Karte vom EU-Viertel und Molenbeek in Brüssel

Grafik: Omniscale/OSM/ORF.at

Durch Polizeikontrollen geschlüpft

Die Zeitung „Le Monde“ (Onlineausgabe) berichtete am Sonntagabend, Abdeslam sei von der Polizei im nordfranzösischen Cambrai im Zuge der verschärften Grenzkontrollen überprüft worden. Im Auto seien noch zwei weitere Passagiere gesessen.

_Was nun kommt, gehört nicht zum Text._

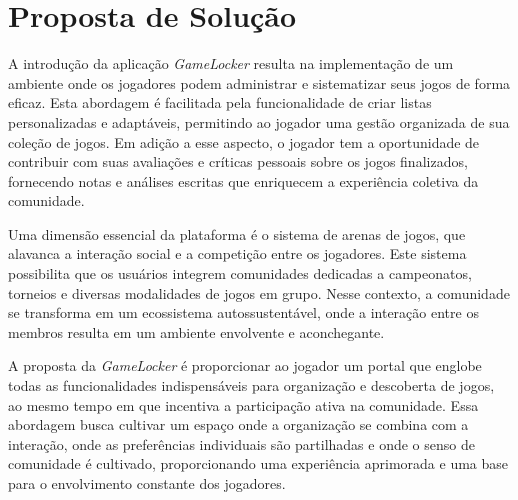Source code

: \section{Proposta de Solução} 
\label{Proposta de Solução}

A introdução da aplicação \textit{GameLocker} resulta na implementação de um ambiente onde os jogadores podem administrar e sistematizar seus jogos de forma eficaz. Esta abordagem é facilitada pela funcionalidade de criar listas personalizadas e adaptáveis, permitindo ao jogador uma gestão organizada de sua coleção de jogos. Em adição a esse aspecto, o jogador tem a oportunidade de contribuir com suas avaliações e críticas pessoais sobre os jogos finalizados, fornecendo notas e análises escritas que enriquecem a experiência coletiva da comunidade.

Uma dimensão essencial da plataforma é o sistema de arenas de jogos, que alavanca a interação social e a competição entre os jogadores. Este sistema possibilita que os usuários integrem comunidades dedicadas a campeonatos, torneios e diversas modalidades de jogos em grupo. Nesse contexto, a comunidade se transforma em um ecossistema autossustentável, onde a interação entre os membros resulta em um ambiente envolvente e aconchegante.

A proposta da \textit{GameLocker} é proporcionar ao jogador um portal que englobe todas as funcionalidades indispensáveis para organização e descoberta de jogos, ao mesmo tempo em que incentiva a participação ativa na comunidade. Essa abordagem busca cultivar um espaço onde a organização se combina com a interação, onde as preferências individuais são partilhadas e onde o senso de comunidade é cultivado, proporcionando uma experiência aprimorada e uma base para o envolvimento constante dos jogadores.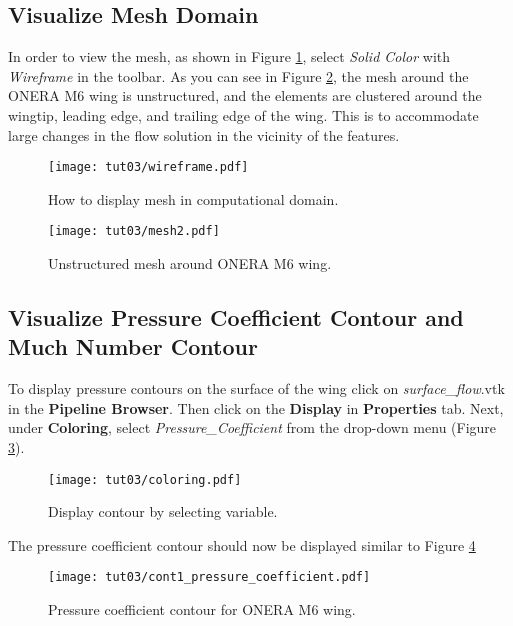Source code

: \subsection{Visualize Mesh Domain}
In order to view the mesh, as shown in Figure \ref{fig3:wireframe}, select \textit{Solid Color} with \textit{Wireframe} in the toolbar. As you can see in Figure \ref{fig3:mesh}, the mesh around the ONERA M6 wing is unstructured, and the elements are clustered around the wingtip, leading edge, and trailing edge of the wing. This is to accommodate large changes in the flow solution in the vicinity of the features.
\begin{figure}[htbp]
    \centering
    \texttt{[image: tut03/wireframe.pdf]}
    \caption{How to display mesh in computational domain.}
    \label{fig3:wireframe}
\end{figure}
\begin{figure}[htbp]
    \centering
    \texttt{[image: tut03/mesh2.pdf]}
    \caption{Unstructured mesh around ONERA M6 wing.}
    \label{fig3:mesh}
\end{figure}
\subsection{Visualize Pressure Coefficient Contour and Much Number Contour}
To display pressure contours on the surface of the wing click on \textit{surface\_flow}.vtk in the \textbf{Pipeline Browser}. Then click on the \textbf{Display} in \textbf{Properties} tab. Next, under \textbf{Coloring}, select \textit{Pressure\_Coefficient} from the drop-down menu (Figure \ref{fig3:pressure_coeff_1}).
\begin{figure}[htbp]
    \centering
    \texttt{[image: tut03/coloring.pdf]}
    \caption{Display contour by selecting variable.}
    \label{fig3:pressure_coeff_1}
\end{figure}
The pressure coefficient contour should now be displayed similar to Figure \ref{fig3:plot_pressure_coeff}
\begin{figure}[htbp]
    \centering
    \texttt{[image: tut03/cont1\_pressure\_coefficient.pdf]}
    \caption{Pressure coefficient contour for ONERA M6 wing.}
    \label{fig3:plot_pressure_coeff}
\end{figure}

Diese Informationen passen zu Angaben des Pariser Staatsanwalts Francois Molins. Dieser hatte am Samstagabend gesagt, ein Wagen mit drei Insassen sei nahe der Grenze routinemäßig kontrolliert worden. Bei einem der Insassen habe es sich um einen Franzosen mit Wohnsitz in Belgien gehandelt, der eines der Autos gemietet hatte, das die Attentäter benutzten. Er hatte allerdings keine näheren Angaben zur Identität des Mannes gemacht.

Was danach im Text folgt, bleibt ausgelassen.